UNDERSTANDING WE ARE IN THE PEOPLE BUSINESS
If being an innovative educator means finding the better, then being an innovative relationship builder is this times ten. How do you build innovative relationships with students or staff? Simply put, you find the method that works. As educational leaders, we are in the people business. This is an important distinction that you have to make early on. As a teacher, the environment you create for students within your classroom is the single greatest tool you have for engagement, empowerment, and growth. Too many times, teachers are caught up in content delivery, grades, and other routines that we establish and place before the relationships we build. Relationships are the key to learning, and they are something teachers have to work at daily to build, develop, and maintain.
A game has developed between myself and a couple of students at my school that we play each day. Simply put, it’s a race all day to see who can say “hi” first each time we see each other.
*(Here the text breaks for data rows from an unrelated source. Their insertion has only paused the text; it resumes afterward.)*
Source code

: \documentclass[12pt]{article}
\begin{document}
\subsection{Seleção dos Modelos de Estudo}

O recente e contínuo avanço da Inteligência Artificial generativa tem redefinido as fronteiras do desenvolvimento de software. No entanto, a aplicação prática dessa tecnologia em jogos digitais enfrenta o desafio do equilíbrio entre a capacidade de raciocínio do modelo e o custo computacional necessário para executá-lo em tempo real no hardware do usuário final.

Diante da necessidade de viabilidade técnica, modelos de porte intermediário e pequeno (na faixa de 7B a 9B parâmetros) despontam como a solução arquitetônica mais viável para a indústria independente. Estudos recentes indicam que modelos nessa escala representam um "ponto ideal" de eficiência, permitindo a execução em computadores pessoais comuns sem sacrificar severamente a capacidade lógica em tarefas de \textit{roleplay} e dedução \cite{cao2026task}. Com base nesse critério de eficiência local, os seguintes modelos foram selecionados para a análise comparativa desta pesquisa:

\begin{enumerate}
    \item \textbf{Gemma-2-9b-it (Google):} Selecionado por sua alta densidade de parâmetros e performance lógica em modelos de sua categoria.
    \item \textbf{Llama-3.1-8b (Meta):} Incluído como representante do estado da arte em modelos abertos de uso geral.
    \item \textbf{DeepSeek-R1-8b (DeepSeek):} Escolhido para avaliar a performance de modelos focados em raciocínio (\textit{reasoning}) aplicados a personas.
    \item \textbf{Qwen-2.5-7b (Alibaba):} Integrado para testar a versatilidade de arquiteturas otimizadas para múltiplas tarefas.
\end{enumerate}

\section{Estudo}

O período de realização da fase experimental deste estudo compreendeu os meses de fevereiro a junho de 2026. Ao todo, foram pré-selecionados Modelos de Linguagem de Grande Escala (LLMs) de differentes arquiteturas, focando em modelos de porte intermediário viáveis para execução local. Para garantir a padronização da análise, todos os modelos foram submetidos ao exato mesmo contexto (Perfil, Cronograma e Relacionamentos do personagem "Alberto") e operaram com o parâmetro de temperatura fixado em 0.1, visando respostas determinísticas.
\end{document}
In the hall, at lunch, in class, in the gym… the only rule seems to be that we have to be out of sight with each other before it starts over. I say “seems to be”, because this is something that is kid driven, and important to them. Whether I think it’s silly or not is irrelevant, because it is extremely relevant to those students.
Students remember teachers, not content. It is imperative that teachers leverage this truth and use it to create environments that students WANT to be in. Teachers are not in the content business, the lesson plan business, or the testing business. We are around students all day, with opportunities to make profound impacts. Student achievement is a result of learning enjoyment, which is directly related to the relationships we build as leaders. The moment a teacher forgets they are in the people business is the moment they stop being an effective leader
How can we be innovative in our approach to building relationships with students? Here are some things that I try to do on a regular basis:
ABSENCE OF RELATIONSHIP CANNOT BE AN OPTION
In order to build innovative, effective relationship in your school or classroom, I really believe teachers have to understand a fundamental change taking place in education. The primary role of the teacher is no longer to deliver content, but rather provide students with opportunities to use the knowledge they are gaining. The truth is that students no longer view teachers as a deliverer of content. There is no disrespect in that, but rather it is the reality of the age and a result of what we have at our fingertips. Just as this shift has made our classrooms more innovative, it has also made the need for positive and innovative relationships with student more important and vital than ever before. In the digital classroom, where information is essentially free-flowing and rampant, teachers have to figure out how to use the power of relationship to create engagement, which will lead to empowerment and growth. We have to build relationships that encourage students to take risks and use new information in meaningful ways. The teacher who still views their role as “delivering content” because they are the “professional educator” is in danger of fracturing relationships with students that cannot afford to be fractured.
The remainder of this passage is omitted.